Cut off from his government and haunted by the continuing threat of assassination, Bren realizes his only hope may be to communicate directly with the Phoenix as the spokesman of the atevi—an action which may cut him off for good from his own species. Yet if he doesn't take this desperate and illegal action, he may be forced to helplessly bear witness to the final destruction of the already precarious balance of world power.
About the Author
Currently resident in Spokane, Washington, C.J. Cherryh has won four Hugos and is one of the best-selling and most critically acclaimed authors in the science fiction and fantasy field. She is the author of more than forty novels. Her hobbies include travel, photography, reef culture, Mariners baseball, and, a late passion, figure skating: she intends to compete in the adult USFSA track. She began with the modest ambition to learn to skate backwards and now is working on jumps.
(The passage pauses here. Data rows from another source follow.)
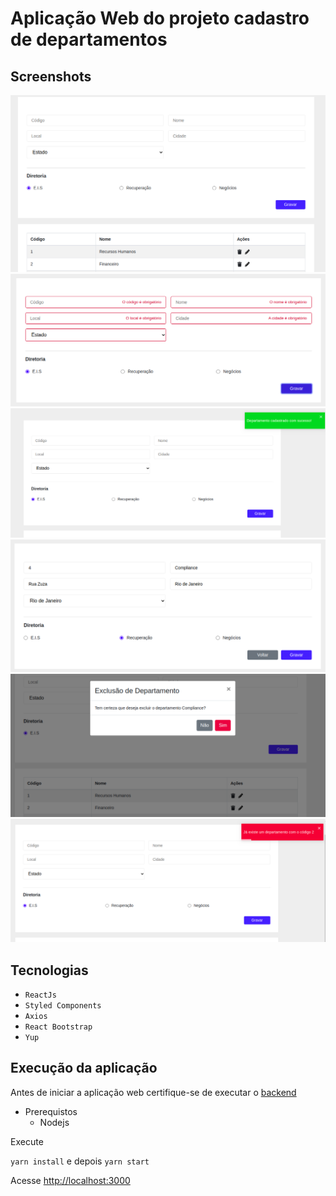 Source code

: # Aplicação Web do projeto cadastro de departamentos

## Screenshots

![](img/cadastro1.png)
![](img/cadastro_obg.png)
![](img/cadastro_realizado.png)
![](img/edicao.png)
![](img/exclusao.png)
![](img/validacao_rn.png)

## Tecnologias

- `ReactJs`
- `Styled Components`
- `Axios`
- `React Bootstrap`
- `Yup`

## Execução da aplicação

Antes de iniciar a aplicação web certifique-se de executar o [backend](https://bitbucket.org/omnifinanceira/java-test-icaro-magnago/src/master/omni-demo-api-clean/)

- Prerequistos
	- Nodejs

Execute 

`yarn install` e depois `yarn start`

Acesse [http://localhost:3000](http://localhost:3000) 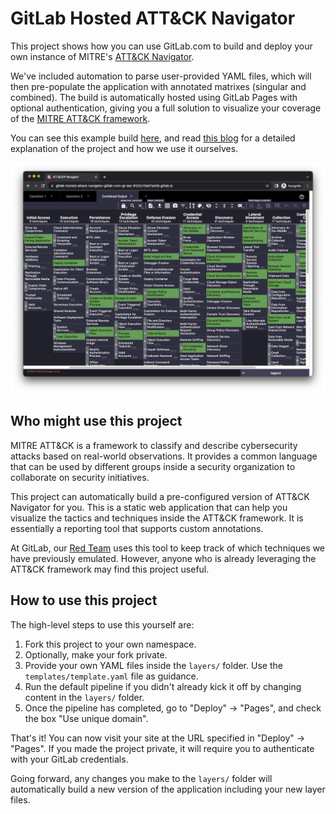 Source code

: # GitLab Hosted ATT&CK Navigator

This project shows how you can use GitLab.com to build and deploy your own instance of MITRE's [ATT&CK Navigator](https://github.com/mitre-attack/attack-navigator).

We've included automation to parse user-provided YAML files, which will then pre-populate the application with annotated matrixes (singular and combined). The build is automatically hosted using GitLab Pages with optional authentication, giving you a full solution to visualize your coverage of the [MITRE ATT&CK framework](https://attack.mitre.org/).

You can see this example build [here](https://gitlab-hosted-attack-navigator-gitlab-com-gl-sec-8122c70a07a435.gitlab.io/), and read [this blog](https://about.gitlab.com/blog/2023/08/09/gitlab-mitre-attack-navigator/) for a detailed explanation of the project and how we use it ourselves.

![screenshot](navigator-screenshot.png)

## Who might use this project

MITRE ATT&CK is a framework to classify and describe cybersecurity attacks based on real-world observations. It provides a common language that can be used by different groups inside a security organization to collaborate on security initiatives.

This project can automatically build a pre-configured version of ATT&CK Navigator for you. This is a static web application that can help you visualize the tactics and techniques inside the ATT&CK framework. It is essentially a reporting tool that supports custom annotations.

At GitLab, our [Red Team](https://about.gitlab.com/handbook/security/threat-management/red-team/) uses this tool to keep track of which techniques we have previously emulated. However, anyone who is already leveraging the ATT&CK framework may find this project useful.

## How to use this project

The high-level steps to use this yourself are:

1. Fork this project to your own namespace.
2. Optionally, make your fork private.
3. Provide your own YAML files inside the `layers/` folder. Use the `templates/template.yaml` file as guidance.
4. Run the default pipeline if you didn't already kick it off by changing content in the `layers/` folder.
4. Once the pipeline has completed, go to "Deploy" -> "Pages", and check the box "Use unique domain".

That's it! You can now visit your site at the URL specified in "Deploy" -> "Pages". If you made the project private, it will require you to authenticate with your GitLab credentials.

Going forward, any changes you make to the `layers/` folder will automatically build a new version of the application including your new layer files. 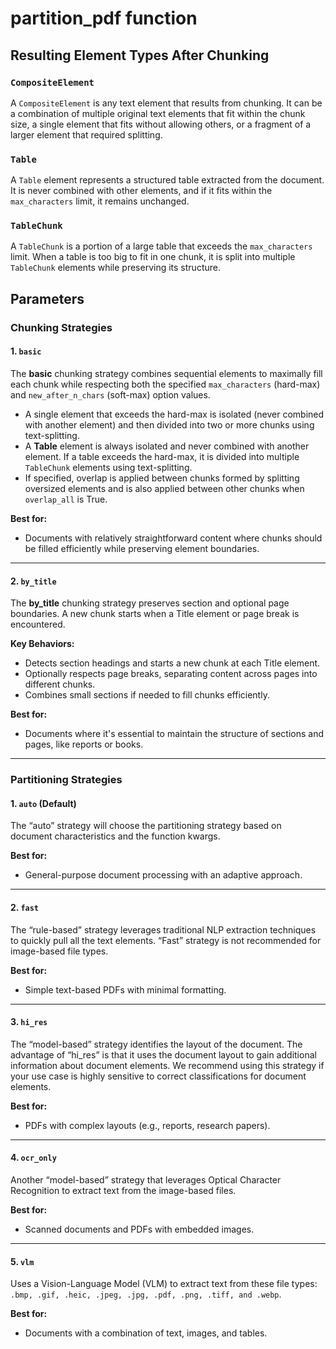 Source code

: # partition_pdf function

## Resulting Element Types After Chunking

### `CompositeElement`
A `CompositeElement` is any text element that results from chunking. It can be a combination of multiple original text elements that fit within the chunk size, a single element that fits without allowing others, or a fragment of a larger element that required splitting.

### `Table`
A `Table` element represents a structured table extracted from the document. It is never combined with other elements, and if it fits within the `max_characters` limit, it remains unchanged.

### `TableChunk`
A `TableChunk` is a portion of a large table that exceeds the `max_characters` limit. When a table is too big to fit in one chunk, it is split into multiple `TableChunk` elements while preserving its structure.

## Parameters

### Chunking Strategies

#### 1. `basic`
The **basic** chunking strategy combines sequential elements to maximally fill each chunk while respecting both the specified `max_characters` (hard-max) and `new_after_n_chars` (soft-max) option values.

- A single element that exceeds the hard-max is isolated (never combined with another element) and then divided into two or more chunks using text-splitting.
- A **Table** element is always isolated and never combined with another element. If a table exceeds the hard-max, it is divided into multiple `TableChunk` elements using text-splitting.
- If specified, overlap is applied between chunks formed by splitting oversized elements and is also applied between other chunks when `overlap_all` is True.

**Best for:**
- Documents with relatively straightforward content where chunks should be filled efficiently while preserving element boundaries.

---

#### 2. `by_title`
The **by_title** chunking strategy preserves section and optional page boundaries. A new chunk starts when a Title element or page break is encountered.

**Key Behaviors:**
- Detects section headings and starts a new chunk at each Title element.
- Optionally respects page breaks, separating content across pages into different chunks.
- Combines small sections if needed to fill chunks efficiently.

**Best for:**
- Documents where it's essential to maintain the structure of sections and pages, like reports or books.

---

### Partitioning Strategies

#### 1. `auto` (Default)
The “auto” strategy will choose the partitioning strategy based on document characteristics and the function kwargs.

**Best for:**
- General-purpose document processing with an adaptive approach.

---

#### 2. `fast`
The “rule-based” strategy leverages traditional NLP extraction techniques to quickly pull all the text elements. “Fast” strategy is not recommended for image-based file types.

**Best for:**
- Simple text-based PDFs with minimal formatting.

---

#### 3. `hi_res`
The “model-based” strategy identifies the layout of the document. The advantage of “hi_res” is that it uses the document layout to gain additional information about document elements. We recommend using this strategy if your use case is highly sensitive to correct classifications for document elements.

**Best for:**
- PDFs with complex layouts (e.g., reports, research papers).

---

#### 4. `ocr_only`
Another “model-based” strategy that leverages Optical Character Recognition to extract text from the image-based files.

**Best for:**
- Scanned documents and PDFs with embedded images.

---

#### 5. `vlm`
Uses a Vision-Language Model (VLM) to extract text from these file types: `.bmp, .gif, .heic, .jpeg, .jpg, .pdf, .png, .tiff, and .webp`.

**Best for:**
- Documents with a combination of text, images, and tables. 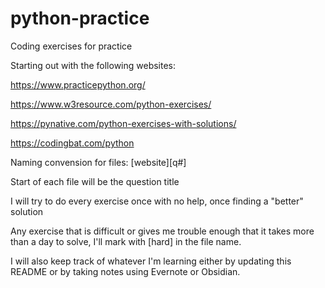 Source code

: # python-practice
Coding exercises for practice 


Starting out with the following websites:

https://www.practicepython.org/

https://www.w3resource.com/python-exercises/

https://pynative.com/python-exercises-with-solutions/

https://codingbat.com/python

Naming convension for files: [website][q#] 

Start of each file will be the question title 

I will try to do every exercise once with no help, once finding a "better" solution 

Any exercise that is difficult or gives me trouble enough that it takes more than a day to solve, I'll mark with [hard] in the file name. 

I will also keep track of whatever I'm learning either by updating this README or by taking notes using Evernote or Obsidian. 
    
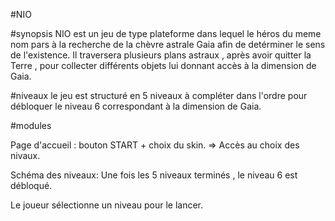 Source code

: #NIO

#synopsis
NIO est un jeu de type plateforme dans lequel le héros du meme nom pars à la recherche de la chèvre astrale Gaia afin de detérminer le sens de l'existence.
Il traversera plusieurs plans astraux , après avoir quitter la Terre , pour collecter différents objets lui donnant accès à la dimension de Gaia.

#niveaux
le jeu est structuré en 5 niveaux à compléter dans l'ordre pour débloquer le niveau 6 correspondant à la dimension de Gaia.

#modules

Page d'accueil : bouton START + choix du skin. => Accès au choix des nivaux.

Schéma des niveaux: Une fois les 5 niveaux terminés , le niveau 6 est débloqué.

Le joueur sélectionne un niveau pour le lancer.
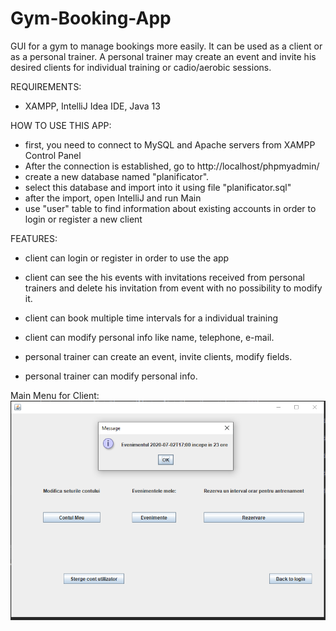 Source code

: # Gym-Booking-App
GUI for a gym to manage bookings more easily. It can be used as a client or as a personal trainer. A personal trainer may create an event and invite his desired clients for
individual training or cadio/aerobic sessions.

REQUIREMENTS: 
- XAMPP, IntelliJ Idea IDE, Java 13

HOW TO USE THIS APP:
- first, you need to connect to MySQL and Apache servers from XAMPP Control Panel
- After the connection is established, go to http://localhost/phpmyadmin/
- create a new database named "planificator".
- select this database and import into it using file "planificator.sql"
- after the import, open IntelliJ and run Main
- use "user" table to find information about existing accounts in order to login or register a new client 

FEATURES:
- client can login or register in order to use the app
- client can see the his events with invitations received from personal trainers and delete his invitation from event with no possibility to modify it.
- client can book multiple time intervals for a individual training
- client can modify personal info like name, telephone, e-mail.

- personal trainer can create an event, invite clients, modify fields.
- personal trainer can modify personal info.

Main Menu for Client:
![Main Menu for Client](https://github.com/red-cormorant/Gym-Booking-App/blob/master/screenshots/main_menu_for_client.PNG)
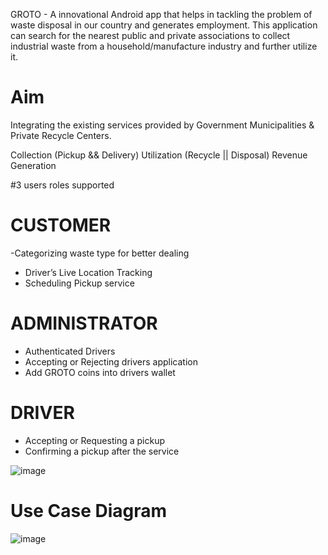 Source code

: 
GROTO - A innovational Android app that helps in tackling the problem of waste disposal in our country and generates employment. This application can search for the nearest public and private associations to collect industrial waste from a household/manufacture industry and further utilize it. 


# Aim
Integrating the existing services provided by Government Municipalities & Private Recycle Centers.

Collection (Pickup && Delivery)
Utilization (Recycle || Disposal)
Revenue Generation

#3 users roles supported

# CUSTOMER 
-Categorizing waste type for better dealing
- Driver’s Live Location Tracking
- Scheduling Pickup service
# ADMINISTRATOR
- Authenticated Drivers 
- Accepting or Rejecting drivers application
- Add GROTO coins into drivers wallet
# DRIVER
- Accepting or Requesting a pickup
- Confirming a pickup after the service

![image](https://user-images.githubusercontent.com/53271193/222927224-460fe90b-9e03-470f-8f8b-f4e3f7c7dcb1.png)
# Use Case Diagram
![image](https://user-images.githubusercontent.com/53271193/222927243-38b545d5-973e-4b6f-ad97-abb1f1c721ad.png)






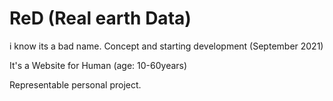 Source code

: # ReD (Real earth Data)

i know its a bad name.
Concept and starting development (September 2021) 

It's a Website for Human (age: 10-60years)

Representable personal project.
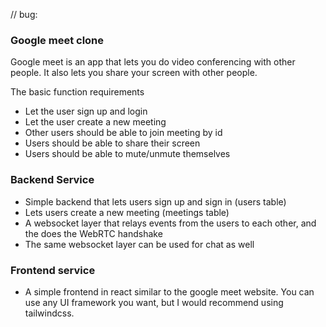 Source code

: // bug: 
### Google meet clone
Google meet is an app that lets you do video conferencing with other people. It also lets you share your screen with other people.

The basic function requirements
- Let the user sign up and login
- Let the user create a new meeting
- Other users should be able to join meeting by id
- Users should be able to share their screen
- Users should be able to mute/unmute themselves

### Backend Service
- Simple backend that lets users sign up and sign in (users table)
- Lets users create a new meeting (meetings table)
- A websocket layer that relays events from the users to each other, and the does the WebRTC handshake
- The same websocket layer can be used for chat as well

### Frontend service
- A simple frontend in react similar to the google meet website. You can use any UI framework you want, but I would recommend using tailwindcss. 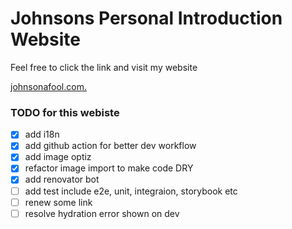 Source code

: # Johnsons Personal Introduction Website

Feel free to click the link and visit my website

[johnsonafool.com.](https://johnsonafool-com.vercel.app/en)

### TODO for this webiste

- [x] add i18n
- [x] add github action for better dev workflow
- [x] add image optiz
- [x] refactor image import to make code DRY
- [x] add renovator bot
- [ ] add test include e2e, unit, integraion, storybook etc
- [ ] renew some link
- [ ] resolve hydration error shown on dev
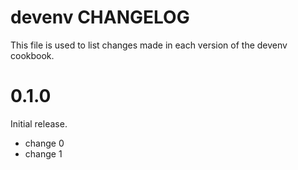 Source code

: # devenv CHANGELOG

This file is used to list changes made in each version of the devenv cookbook.

# 0.1.0

Initial release.

- change 0
- change 1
She sketches, occasionally, cooks fairly well, and hates house work; she loves the outdoors, animals wild and tame, is a hobbyist geologist, adores dinosaurs, and has academic specialties in Roman constitutional law and bronze age Greek ethnography. She has written science fiction since she was ten, spent ten years of her life teaching Latin and Ancient History on the high school level, before retiring to full time writing, and now does not have enough hours in the day to pursue all her interests. Her studies include planetary geology, weather systems, and natural and man-made catastrophes, civilizations, and cosmology…in fact, there's very little that doesn't interest her. A loom is gathering dust and needs rethreading, a wooden ship model awaits construction, and the cats demand their own time much more urgently. She works constantly, researches mostly on the internet, and has books stacked up and waiting to be written.